Yeah this is a extreme case just to show the repro. In practice the file has a couple thousands row per file.

How many row groups per file (or rows per row group)? It turns out much of the Parquet metadata consumption is in ColumnChunk entries. A Thrift-deserialized ColumnChunk is 640 bytes long, and there are O(CRF) ColumnChunks in your dataset, with C=number_columns, R=number_row_groups_per_file and F=number_files.

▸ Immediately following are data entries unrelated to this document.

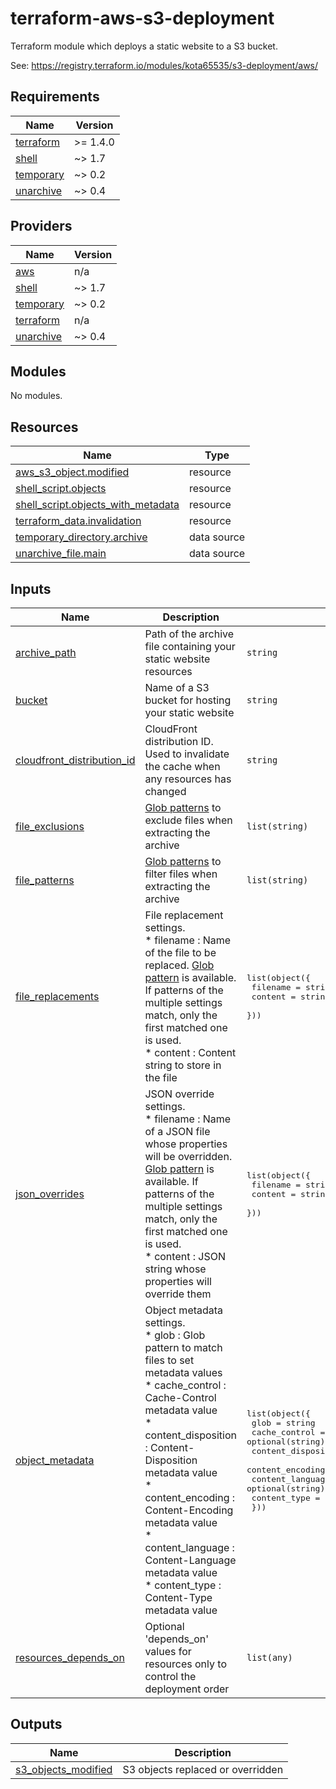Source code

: # terraform-aws-s3-deployment

Terraform module which deploys a static website to a S3 bucket.

See: https://registry.terraform.io/modules/kota65535/s3-deployment/aws/

<!-- BEGIN_TF_DOCS -->
## Requirements

| Name | Version |
|------|---------|
| <a name="requirement_terraform"></a> [terraform](#requirement\_terraform) | >= 1.4.0 |
| <a name="requirement_shell"></a> [shell](#requirement\_shell) | ~> 1.7 |
| <a name="requirement_temporary"></a> [temporary](#requirement\_temporary) | ~> 0.2 |
| <a name="requirement_unarchive"></a> [unarchive](#requirement\_unarchive) | ~> 0.4 |

## Providers

| Name | Version |
|------|---------|
| <a name="provider_aws"></a> [aws](#provider\_aws) | n/a |
| <a name="provider_shell"></a> [shell](#provider\_shell) | ~> 1.7 |
| <a name="provider_temporary"></a> [temporary](#provider\_temporary) | ~> 0.2 |
| <a name="provider_terraform"></a> [terraform](#provider\_terraform) | n/a |
| <a name="provider_unarchive"></a> [unarchive](#provider\_unarchive) | ~> 0.4 |

## Modules

No modules.

## Resources

| Name | Type |
|------|------|
| [aws_s3_object.modified](https://registry.terraform.io/providers/hashicorp/aws/latest/docs/resources/s3_object) | resource |
| [shell_script.objects](https://registry.terraform.io/providers/scottwinkler/shell/latest/docs/resources/script) | resource |
| [shell_script.objects_with_metadata](https://registry.terraform.io/providers/scottwinkler/shell/latest/docs/resources/script) | resource |
| [terraform_data.invalidation](https://registry.terraform.io/providers/hashicorp/terraform/latest/docs/resources/data) | resource |
| [temporary_directory.archive](https://registry.terraform.io/providers/kota65535/temporary/latest/docs/data-sources/directory) | data source |
| [unarchive_file.main](https://registry.terraform.io/providers/kota65535/unarchive/latest/docs/data-sources/file) | data source |

## Inputs

| Name | Description | Type | Default | Required |
|------|-------------|------|---------|:--------:|
| <a name="input_archive_path"></a> [archive\_path](#input\_archive\_path) | Path of the archive file containing your static website resources | `string` | n/a | yes |
| <a name="input_bucket"></a> [bucket](#input\_bucket) | Name of a S3 bucket for hosting your static website | `string` | n/a | yes |
| <a name="input_cloudfront_distribution_id"></a> [cloudfront\_distribution\_id](#input\_cloudfront\_distribution\_id) | CloudFront distribution ID. Used to invalidate the cache when any resources has changed | `string` | `""` | no |
| <a name="input_file_exclusions"></a> [file\_exclusions](#input\_file\_exclusions) | [Glob patterns](https://developer.hashicorp.com/terraform/language/functions/fileset) to exclude files when extracting the archive | `list(string)` | `null` | no |
| <a name="input_file_patterns"></a> [file\_patterns](#input\_file\_patterns) | [Glob patterns](https://developer.hashicorp.com/terraform/language/functions/fileset) to filter files when extracting the archive | `list(string)` | `null` | no |
| <a name="input_file_replacements"></a> [file\_replacements](#input\_file\_replacements) | File replacement settings.<br>* filename : Name of the file to be replaced. [Glob pattern](https://developer.hashicorp.com/terraform/language/functions/fileset) is available. If patterns of the multiple settings match, only the first matched one is used.<br>* content  : Content string to store in the file | <pre>list(object({<br>    filename = string<br>    content  = string<br>  }))</pre> | `[]` | no |
| <a name="input_json_overrides"></a> [json\_overrides](#input\_json\_overrides) | JSON override settings.<br>* filename : Name of a JSON file whose properties will be overridden. [Glob pattern](https://developer.hashicorp.com/terraform/language/functions/fileset) is available. If patterns of the multiple settings match, only the first matched one is used.<br>* content  : JSON string whose properties will override them | <pre>list(object({<br>    filename = string<br>    content  = string<br>  }))</pre> | `[]` | no |
| <a name="input_object_metadata"></a> [object\_metadata](#input\_object\_metadata) | Object metadata settings.<br>* glob                : Glob pattern to match files to set metadata values<br>* cache\_control       : Cache-Control metadata value<br>* content\_disposition : Content-Disposition metadata value<br>* content\_encoding    : Content-Encoding metadata value<br>* content\_language    : Content-Language metadata value<br>* content\_type        : Content-Type metadata value | <pre>list(object({<br>    glob                = string<br>    cache_control       = optional(string)<br>    content_disposition = optional(string)<br>    content_encoding    = optional(string)<br>    content_language    = optional(string)<br>    content_type        = optional(string)<br>  }))</pre> | `[]` | no |
| <a name="input_resources_depends_on"></a> [resources\_depends\_on](#input\_resources\_depends\_on) | Optional 'depends\_on' values for resources only to control the deployment order | `list(any)` | `[]` | no |

## Outputs

| Name | Description |
|------|-------------|
| <a name="output_s3_objects_modified"></a> [s3\_objects\_modified](#output\_s3\_objects\_modified) | S3 objects replaced or overridden |
<!-- END_TF_DOCS -->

We typically use one row group per file

For some additional background, one of the situations where we originally observed high memory usage is this:

  • Dataset has ~3000 rows per row group (and per file) and 5000 columns
  • User is reading 3 columns

In that dataset I observed that the length of the metadata region in one of the .parquet files is 1082066 bytes, and since the metadata region is read in full, the reader needs to read ~120 bytes of metadata-region-data per data value -- so I think it would be expected if there's some memory usage overhead because of this. However I think what our main concern is is that the memory usage doesn't seem to be constant -- it constantly increases and isn't freed after the read is done

Hmm, this needs clarifying a bit then :) What do the memory usage numbers you posted represent? Is it peak memory usage? Is it memory usage after loading the dataset as a Arrow table? Is the dataset object still alive at that point?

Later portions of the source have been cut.